WORK TASK |
When you find the line with "There is [certainly" among the records below, reproduce it and each line after it exactly, ending with the line with "Development of new".

DATA FOR THIS EXERCISE START

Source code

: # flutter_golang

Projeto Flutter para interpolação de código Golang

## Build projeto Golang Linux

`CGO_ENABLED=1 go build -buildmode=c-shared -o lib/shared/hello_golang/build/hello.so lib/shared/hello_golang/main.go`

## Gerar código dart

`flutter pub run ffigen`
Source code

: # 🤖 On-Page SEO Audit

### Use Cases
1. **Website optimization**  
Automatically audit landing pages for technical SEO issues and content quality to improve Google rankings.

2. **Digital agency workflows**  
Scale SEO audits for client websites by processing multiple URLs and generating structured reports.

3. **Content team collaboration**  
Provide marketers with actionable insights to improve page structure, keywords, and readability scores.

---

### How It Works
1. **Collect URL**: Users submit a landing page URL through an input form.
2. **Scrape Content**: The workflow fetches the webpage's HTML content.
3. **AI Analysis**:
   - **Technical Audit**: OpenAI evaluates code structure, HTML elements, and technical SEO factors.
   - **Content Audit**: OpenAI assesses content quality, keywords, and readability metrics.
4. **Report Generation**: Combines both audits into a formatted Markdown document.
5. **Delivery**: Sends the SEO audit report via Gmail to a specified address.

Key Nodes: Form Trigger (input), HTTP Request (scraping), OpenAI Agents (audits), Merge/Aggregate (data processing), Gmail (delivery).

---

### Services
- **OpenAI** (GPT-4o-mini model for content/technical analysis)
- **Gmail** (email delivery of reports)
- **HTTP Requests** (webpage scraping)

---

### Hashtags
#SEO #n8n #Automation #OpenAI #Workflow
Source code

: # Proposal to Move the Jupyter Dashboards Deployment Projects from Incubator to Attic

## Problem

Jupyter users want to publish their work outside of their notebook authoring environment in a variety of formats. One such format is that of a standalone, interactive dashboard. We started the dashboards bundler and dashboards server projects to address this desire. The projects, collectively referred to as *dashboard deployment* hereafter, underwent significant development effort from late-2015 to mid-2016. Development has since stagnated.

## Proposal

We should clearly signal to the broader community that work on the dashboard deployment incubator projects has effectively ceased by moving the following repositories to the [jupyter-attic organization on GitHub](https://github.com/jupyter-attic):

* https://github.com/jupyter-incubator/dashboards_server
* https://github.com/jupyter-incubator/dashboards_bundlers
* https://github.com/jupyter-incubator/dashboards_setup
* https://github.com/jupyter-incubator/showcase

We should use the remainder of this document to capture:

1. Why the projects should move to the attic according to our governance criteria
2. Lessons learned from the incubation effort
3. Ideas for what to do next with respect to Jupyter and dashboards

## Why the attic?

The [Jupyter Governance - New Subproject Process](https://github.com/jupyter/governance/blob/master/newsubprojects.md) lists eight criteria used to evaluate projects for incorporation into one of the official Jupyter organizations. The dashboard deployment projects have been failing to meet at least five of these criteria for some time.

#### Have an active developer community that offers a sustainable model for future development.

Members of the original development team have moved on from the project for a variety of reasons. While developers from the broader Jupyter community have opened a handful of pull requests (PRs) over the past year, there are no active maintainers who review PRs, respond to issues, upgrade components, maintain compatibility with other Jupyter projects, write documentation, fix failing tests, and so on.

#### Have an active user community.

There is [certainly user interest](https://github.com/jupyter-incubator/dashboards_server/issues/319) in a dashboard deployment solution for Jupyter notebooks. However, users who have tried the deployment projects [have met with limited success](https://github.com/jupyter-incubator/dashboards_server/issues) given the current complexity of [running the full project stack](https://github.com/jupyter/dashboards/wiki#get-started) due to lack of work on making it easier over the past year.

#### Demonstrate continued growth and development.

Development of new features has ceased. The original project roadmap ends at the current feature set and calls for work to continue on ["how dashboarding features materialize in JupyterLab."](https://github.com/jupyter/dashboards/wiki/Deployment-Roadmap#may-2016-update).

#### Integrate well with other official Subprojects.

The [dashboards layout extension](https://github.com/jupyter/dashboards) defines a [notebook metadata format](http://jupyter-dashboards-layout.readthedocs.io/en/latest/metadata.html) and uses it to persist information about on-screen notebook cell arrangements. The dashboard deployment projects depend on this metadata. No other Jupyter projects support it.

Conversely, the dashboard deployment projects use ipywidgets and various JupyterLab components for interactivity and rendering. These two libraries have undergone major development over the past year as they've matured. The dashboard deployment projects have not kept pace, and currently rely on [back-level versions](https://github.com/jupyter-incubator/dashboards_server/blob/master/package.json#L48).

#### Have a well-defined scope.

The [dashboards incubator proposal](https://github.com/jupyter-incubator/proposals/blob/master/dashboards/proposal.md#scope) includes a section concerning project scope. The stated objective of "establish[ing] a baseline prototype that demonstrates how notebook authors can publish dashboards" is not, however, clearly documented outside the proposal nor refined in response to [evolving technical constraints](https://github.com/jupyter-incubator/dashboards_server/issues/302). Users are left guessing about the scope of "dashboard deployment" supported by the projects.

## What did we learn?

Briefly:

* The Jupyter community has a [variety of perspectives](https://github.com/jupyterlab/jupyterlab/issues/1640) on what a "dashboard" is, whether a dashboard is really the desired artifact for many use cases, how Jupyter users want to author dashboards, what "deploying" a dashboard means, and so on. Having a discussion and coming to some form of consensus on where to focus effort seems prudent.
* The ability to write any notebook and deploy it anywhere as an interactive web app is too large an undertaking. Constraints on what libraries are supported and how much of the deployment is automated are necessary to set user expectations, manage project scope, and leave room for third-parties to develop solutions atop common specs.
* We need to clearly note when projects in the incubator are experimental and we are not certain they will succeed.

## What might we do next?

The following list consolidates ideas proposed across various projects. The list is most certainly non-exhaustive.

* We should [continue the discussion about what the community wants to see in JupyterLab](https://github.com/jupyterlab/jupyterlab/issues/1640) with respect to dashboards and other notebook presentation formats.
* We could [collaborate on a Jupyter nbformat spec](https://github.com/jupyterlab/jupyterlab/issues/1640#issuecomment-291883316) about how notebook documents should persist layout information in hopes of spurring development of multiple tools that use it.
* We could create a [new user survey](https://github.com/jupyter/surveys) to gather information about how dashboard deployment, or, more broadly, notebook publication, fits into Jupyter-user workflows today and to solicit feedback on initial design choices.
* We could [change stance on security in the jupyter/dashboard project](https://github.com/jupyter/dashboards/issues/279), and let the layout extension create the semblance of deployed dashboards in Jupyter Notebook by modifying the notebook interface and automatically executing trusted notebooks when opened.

DATA FOR THIS EXERCISE END

SOLUTION TO THIS EXERCISE |
There is [certainly user interest](https://github.com/jupyter-incubator/dashboards_server/issues/319) in a dashboard deployment solution for Jupyter notebooks. However, users who have tried the deployment projects [have met with limited success](https://github.com/jupyter-incubator/dashboards_server/issues) given the current complexity of [running the full project stack](https://github.com/jupyter/dashboards/wiki#get-started) due to lack of work on making it easier over the past year.

#### Demonstrate continued growth and development.

Development of new features has ceased. The original project roadmap ends at the current feature set and calls for work to continue on ["how dashboarding features materialize in JupyterLab."](https://github.com/jupyter/dashboards/wiki/Deployment-Roadmap#may-2016-update).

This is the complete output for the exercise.